Asks why I left my wife. We get cut off
and he calls back, says the bottoms
of his feet are finally healing up, he’s back
on base, packing on muscle. Four nights
in the brackish swamps of south Georgia,
hunger-sick, stumbling, and each time one
of his squad lay prone to consult the wilted map,
he’d have to kick them awake. Roots, he says.

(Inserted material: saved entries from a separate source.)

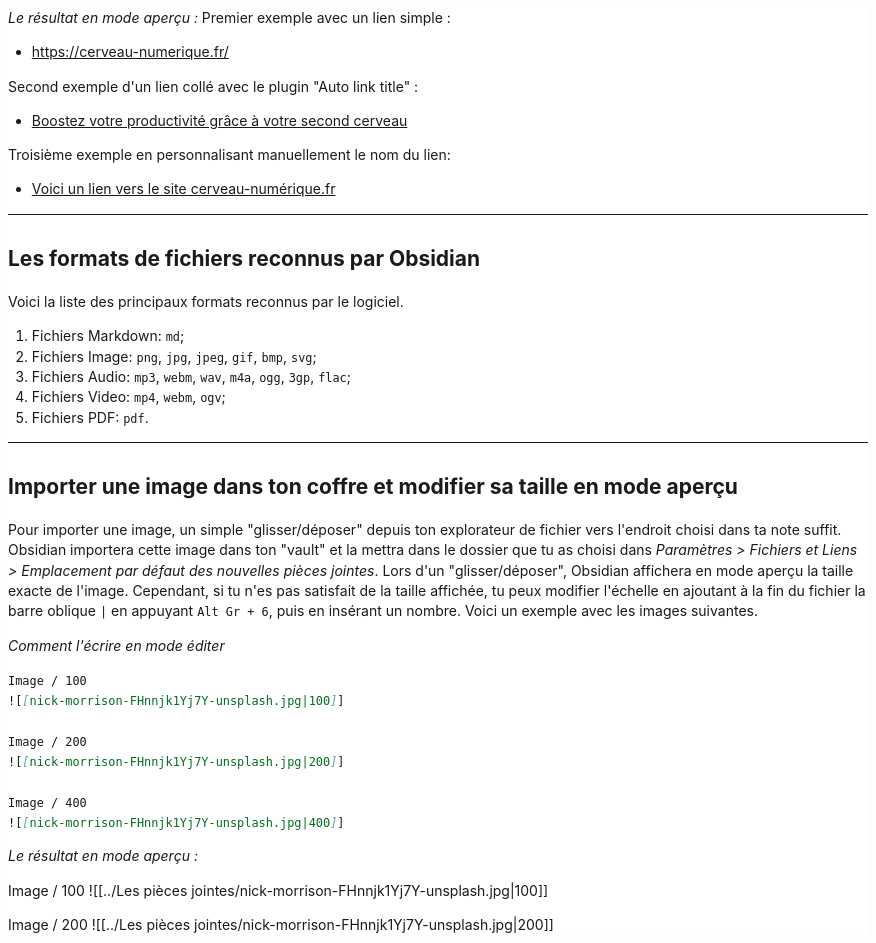 *Le résultat en mode aperçu :*
Premier exemple avec un lien simple : 
- https://cerveau-numerique.fr/

Second exemple d'un lien collé avec le plugin "Auto link title" : 
- [Boostez votre productivité grâce à votre second cerveau](https://cerveau-numerique.fr/)

Troisième exemple en personnalisant manuellement le nom du lien:
- [Voici un lien vers le site cerveau-numérique.fr](https://cerveau-numerique.fr/)

---

## Les formats de fichiers reconnus par Obsidian 

Voici la liste des principaux formats reconnus par le logiciel.

1. Fichiers Markdown: `md`;
2. Fichiers Image: `png`, `jpg`, `jpeg`, `gif`, `bmp`, `svg`;
3. Fichiers Audio: `mp3`, `webm`, `wav`, `m4a`, `ogg`, `3gp`, `flac`;
4. Fichiers Video: `mp4`, `webm`, `ogv`;
5. Fichiers PDF: `pdf`.

---

## Importer une image dans ton coffre et modifier sa taille en mode aperçu

Pour importer une image, un simple "glisser/déposer" depuis ton explorateur de fichier vers l'endroit choisi dans ta note suffit.
Obsidian importera cette image dans ton "vault" et la mettra dans le dossier que tu as choisi dans *Paramètres > Fichiers et Liens > Emplacement par défaut des nouvelles pièces jointes*.
Lors d'un "glisser/déposer", Obsidian affichera en mode aperçu la taille exacte de l'image.
Cependant, si tu n'es pas satisfait de la taille affichée, tu peux modifier l'échelle en ajoutant à la fin du fichier la barre oblique `|` en appuyant `Alt Gr + 6`, puis en insérant un nombre.
Voici un exemple avec les images suivantes.

*Comment l'écrire en mode éditer*
```md
Image / 100
![[nick-morrison-FHnnjk1Yj7Y-unsplash.jpg|100]]

Image / 200
![[nick-morrison-FHnnjk1Yj7Y-unsplash.jpg|200]]

Image / 400
![[nick-morrison-FHnnjk1Yj7Y-unsplash.jpg|400]]
```

*Le résultat en mode aperçu :*

Image / 100
![[../Les pièces jointes/nick-morrison-FHnnjk1Yj7Y-unsplash.jpg|100]]

Image / 200
![[../Les pièces jointes/nick-morrison-FHnnjk1Yj7Y-unsplash.jpg|200]]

Get one jammed in your ribs and the ache
will keep you up. I tell him I found a studio
in Oakland, full-size stove, eucalyptuses
leaning prehistoric in the hills. That I climbed
one morning up under the overpass on Forest,
a little drunk, and pressed my palm to the cool
underside to feel the traffic rushing over.
I was pissing brown, he says. I knew if I quit
they’d give me a gallon of water, let me crash
in the jeep. But I also knew the worst of it
was done. The third night, orbs of red light
circled the cottonwood trunks. The fourth,
he spotted his first girlfriend fifty, a hundred
yards ahead. She turned slowly to face him,
then bent down to hover a pale hand
above the water. It happened over and over.
She’d bend and he’d drop his rucksack and sprint
into a clearing soaked in half-light and steam,
and see her again, turning, farther off.